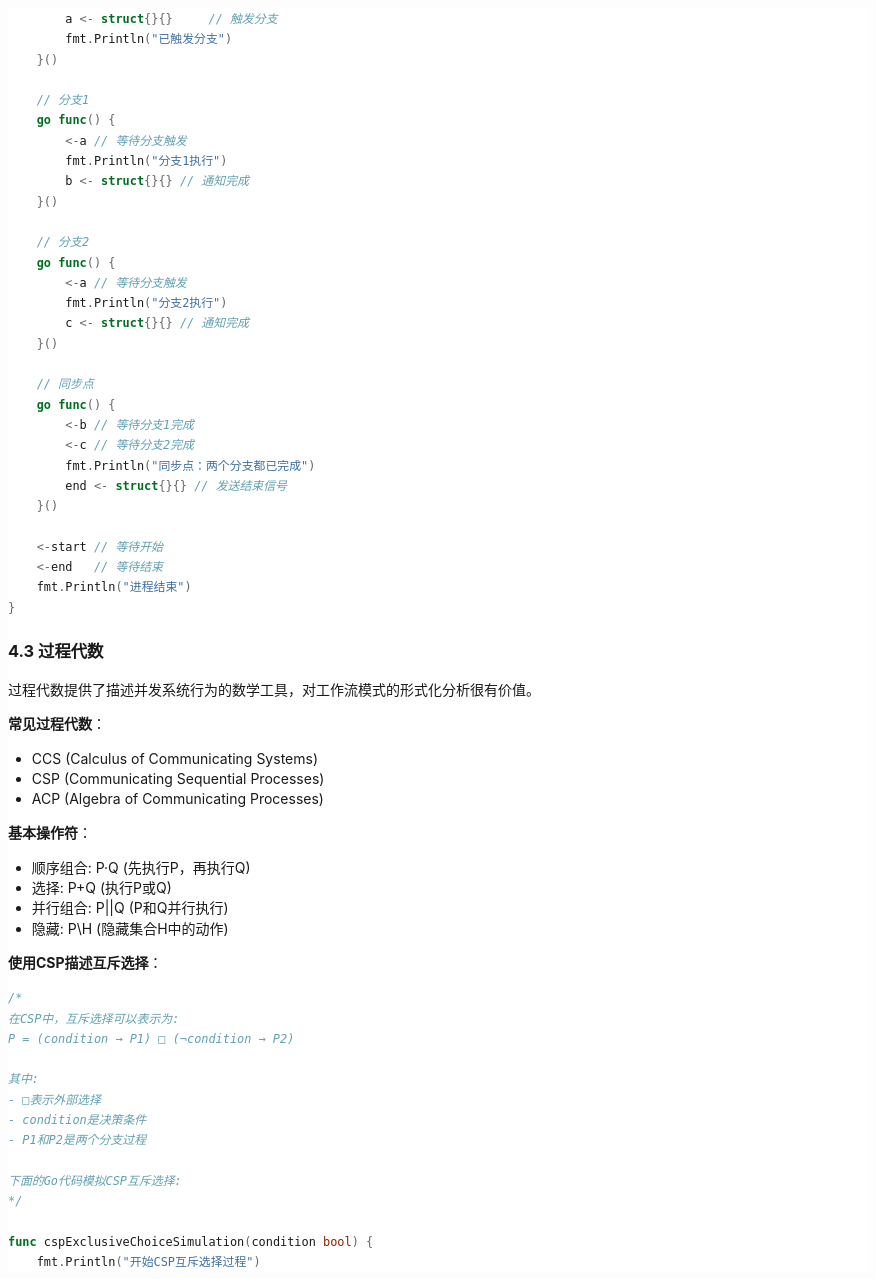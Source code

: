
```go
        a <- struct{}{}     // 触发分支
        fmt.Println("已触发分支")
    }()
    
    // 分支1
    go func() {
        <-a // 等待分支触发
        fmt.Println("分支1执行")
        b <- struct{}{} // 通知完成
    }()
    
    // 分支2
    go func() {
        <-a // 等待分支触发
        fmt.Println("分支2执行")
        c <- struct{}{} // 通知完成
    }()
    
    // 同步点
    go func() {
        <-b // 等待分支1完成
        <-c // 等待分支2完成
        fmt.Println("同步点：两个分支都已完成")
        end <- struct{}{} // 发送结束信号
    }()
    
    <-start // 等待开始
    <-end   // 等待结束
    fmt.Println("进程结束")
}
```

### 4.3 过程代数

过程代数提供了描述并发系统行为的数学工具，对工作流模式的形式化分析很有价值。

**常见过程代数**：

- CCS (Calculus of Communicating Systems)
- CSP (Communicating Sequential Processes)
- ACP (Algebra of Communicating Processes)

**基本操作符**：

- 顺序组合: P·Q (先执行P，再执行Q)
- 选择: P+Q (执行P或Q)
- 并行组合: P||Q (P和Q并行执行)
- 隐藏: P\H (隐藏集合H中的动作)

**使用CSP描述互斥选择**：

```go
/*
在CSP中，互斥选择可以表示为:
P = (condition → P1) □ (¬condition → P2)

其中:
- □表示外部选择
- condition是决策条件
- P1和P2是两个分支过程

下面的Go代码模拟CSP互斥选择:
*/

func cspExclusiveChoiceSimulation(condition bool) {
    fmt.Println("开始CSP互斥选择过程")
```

──────

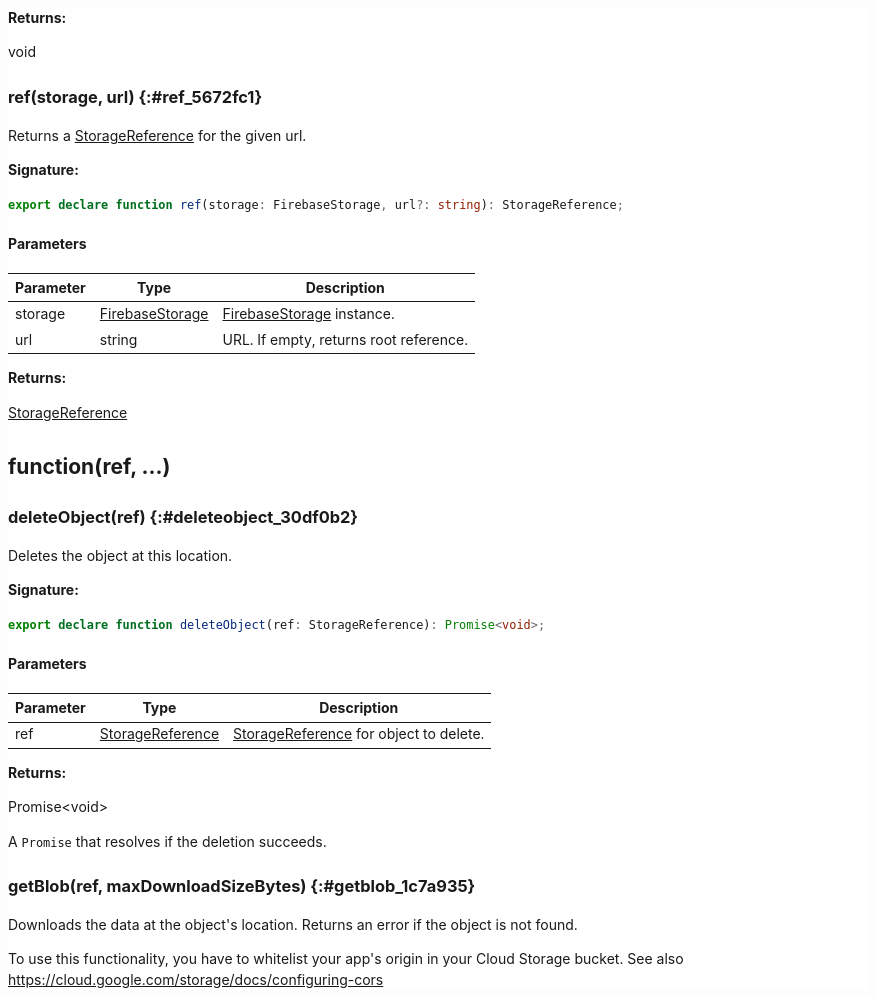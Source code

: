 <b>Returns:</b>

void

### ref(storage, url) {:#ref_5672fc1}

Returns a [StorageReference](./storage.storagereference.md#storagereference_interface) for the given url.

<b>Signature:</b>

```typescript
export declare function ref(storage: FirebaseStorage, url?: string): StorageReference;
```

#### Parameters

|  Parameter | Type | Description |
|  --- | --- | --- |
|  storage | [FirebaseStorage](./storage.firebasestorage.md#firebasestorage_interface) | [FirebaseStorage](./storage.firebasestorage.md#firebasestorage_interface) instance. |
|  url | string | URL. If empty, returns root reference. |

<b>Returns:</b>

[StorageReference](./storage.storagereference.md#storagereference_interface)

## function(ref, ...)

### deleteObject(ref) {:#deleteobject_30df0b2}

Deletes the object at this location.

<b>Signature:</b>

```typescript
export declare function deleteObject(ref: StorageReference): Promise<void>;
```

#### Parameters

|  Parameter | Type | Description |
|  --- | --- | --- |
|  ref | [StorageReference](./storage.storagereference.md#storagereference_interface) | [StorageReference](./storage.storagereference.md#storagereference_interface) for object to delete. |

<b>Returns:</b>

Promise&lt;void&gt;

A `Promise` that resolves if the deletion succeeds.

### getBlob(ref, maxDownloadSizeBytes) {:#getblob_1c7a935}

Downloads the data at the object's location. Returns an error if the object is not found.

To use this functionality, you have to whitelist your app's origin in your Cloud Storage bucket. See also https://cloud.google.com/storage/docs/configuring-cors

──────

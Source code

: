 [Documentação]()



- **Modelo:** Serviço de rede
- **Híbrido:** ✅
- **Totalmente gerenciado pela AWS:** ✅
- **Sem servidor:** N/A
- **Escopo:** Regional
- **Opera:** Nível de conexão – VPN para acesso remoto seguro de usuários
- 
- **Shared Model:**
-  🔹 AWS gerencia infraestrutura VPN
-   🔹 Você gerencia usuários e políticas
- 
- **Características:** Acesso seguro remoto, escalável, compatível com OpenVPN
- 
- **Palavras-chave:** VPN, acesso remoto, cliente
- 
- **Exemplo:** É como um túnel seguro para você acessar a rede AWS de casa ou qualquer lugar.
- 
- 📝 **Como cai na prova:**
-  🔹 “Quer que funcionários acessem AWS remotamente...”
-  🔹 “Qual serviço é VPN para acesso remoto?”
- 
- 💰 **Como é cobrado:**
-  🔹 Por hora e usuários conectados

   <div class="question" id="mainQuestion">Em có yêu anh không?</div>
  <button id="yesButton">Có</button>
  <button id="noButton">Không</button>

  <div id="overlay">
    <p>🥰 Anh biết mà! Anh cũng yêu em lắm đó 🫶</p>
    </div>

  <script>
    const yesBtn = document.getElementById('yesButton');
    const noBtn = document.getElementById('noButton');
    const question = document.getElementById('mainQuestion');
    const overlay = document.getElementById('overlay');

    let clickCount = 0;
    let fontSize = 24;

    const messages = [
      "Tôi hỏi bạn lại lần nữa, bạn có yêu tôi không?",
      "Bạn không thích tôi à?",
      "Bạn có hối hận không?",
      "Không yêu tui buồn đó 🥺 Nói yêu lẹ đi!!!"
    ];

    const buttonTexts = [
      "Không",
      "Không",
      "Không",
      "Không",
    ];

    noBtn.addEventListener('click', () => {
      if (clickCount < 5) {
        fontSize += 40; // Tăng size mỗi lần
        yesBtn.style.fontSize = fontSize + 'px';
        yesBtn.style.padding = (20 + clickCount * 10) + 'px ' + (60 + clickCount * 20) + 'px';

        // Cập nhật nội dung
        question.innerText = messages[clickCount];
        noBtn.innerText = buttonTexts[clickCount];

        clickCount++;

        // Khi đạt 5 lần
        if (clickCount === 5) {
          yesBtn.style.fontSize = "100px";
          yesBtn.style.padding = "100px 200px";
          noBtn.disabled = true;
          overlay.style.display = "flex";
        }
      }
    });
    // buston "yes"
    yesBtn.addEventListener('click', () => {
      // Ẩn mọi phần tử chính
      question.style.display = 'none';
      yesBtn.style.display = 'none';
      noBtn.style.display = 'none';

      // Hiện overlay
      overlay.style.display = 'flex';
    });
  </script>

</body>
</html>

──────

◆ ASSIGNED TASK:
How many lines in the records above contain the word "mainQuestion"? Reply with the number alone.

◆ WRITTEN ANSWER:
2